## TASK STATEMENT
Quote exactly the lines from the start of the entries to the one with "- **User Identity**: Juli", both ends included.

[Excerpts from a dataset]
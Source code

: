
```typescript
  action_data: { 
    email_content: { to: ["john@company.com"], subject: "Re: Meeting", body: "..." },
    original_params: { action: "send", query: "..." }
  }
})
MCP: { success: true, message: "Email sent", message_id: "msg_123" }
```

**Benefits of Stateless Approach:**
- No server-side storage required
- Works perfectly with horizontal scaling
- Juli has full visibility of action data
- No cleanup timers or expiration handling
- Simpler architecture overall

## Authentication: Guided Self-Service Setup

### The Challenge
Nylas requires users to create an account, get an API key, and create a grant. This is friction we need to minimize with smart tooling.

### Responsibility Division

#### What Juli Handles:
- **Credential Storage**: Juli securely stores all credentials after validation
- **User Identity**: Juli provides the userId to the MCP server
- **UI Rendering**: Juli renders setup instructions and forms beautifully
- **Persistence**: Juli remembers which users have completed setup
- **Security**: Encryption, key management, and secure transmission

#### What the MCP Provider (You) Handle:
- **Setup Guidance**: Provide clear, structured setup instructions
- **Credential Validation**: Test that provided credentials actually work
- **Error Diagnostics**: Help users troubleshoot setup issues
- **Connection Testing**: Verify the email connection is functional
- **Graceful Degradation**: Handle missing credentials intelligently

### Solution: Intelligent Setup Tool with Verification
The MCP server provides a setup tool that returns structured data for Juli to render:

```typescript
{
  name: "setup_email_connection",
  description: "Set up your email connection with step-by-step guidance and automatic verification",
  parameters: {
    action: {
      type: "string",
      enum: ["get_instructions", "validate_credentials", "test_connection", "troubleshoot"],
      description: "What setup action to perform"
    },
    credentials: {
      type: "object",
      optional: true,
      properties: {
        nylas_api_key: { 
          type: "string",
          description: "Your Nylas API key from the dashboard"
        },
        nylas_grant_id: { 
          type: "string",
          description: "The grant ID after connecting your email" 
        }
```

## TASK RESULT
Source code

:
```typescript
  action_data: { 
    email_content: { to: ["john@company.com"], subject: "Re: Meeting", body: "..." },
    original_params: { action: "send", query: "..." }
  }
})
MCP: { success: true, message: "Email sent", message_id: "msg_123" }
```

**Benefits of Stateless Approach:**
- No server-side storage required
- Works perfectly with horizontal scaling
- Juli has full visibility of action data
- No cleanup timers or expiration handling
- Simpler architecture overall

## Authentication: Guided Self-Service Setup

### The Challenge
Nylas requires users to create an account, get an API key, and create a grant. This is friction we need to minimize with smart tooling.

### Responsibility Division

#### What Juli Handles:
- **Credential Storage**: Juli securely stores all credentials after validation
- **User Identity**: Juli provides the userId to the MCP server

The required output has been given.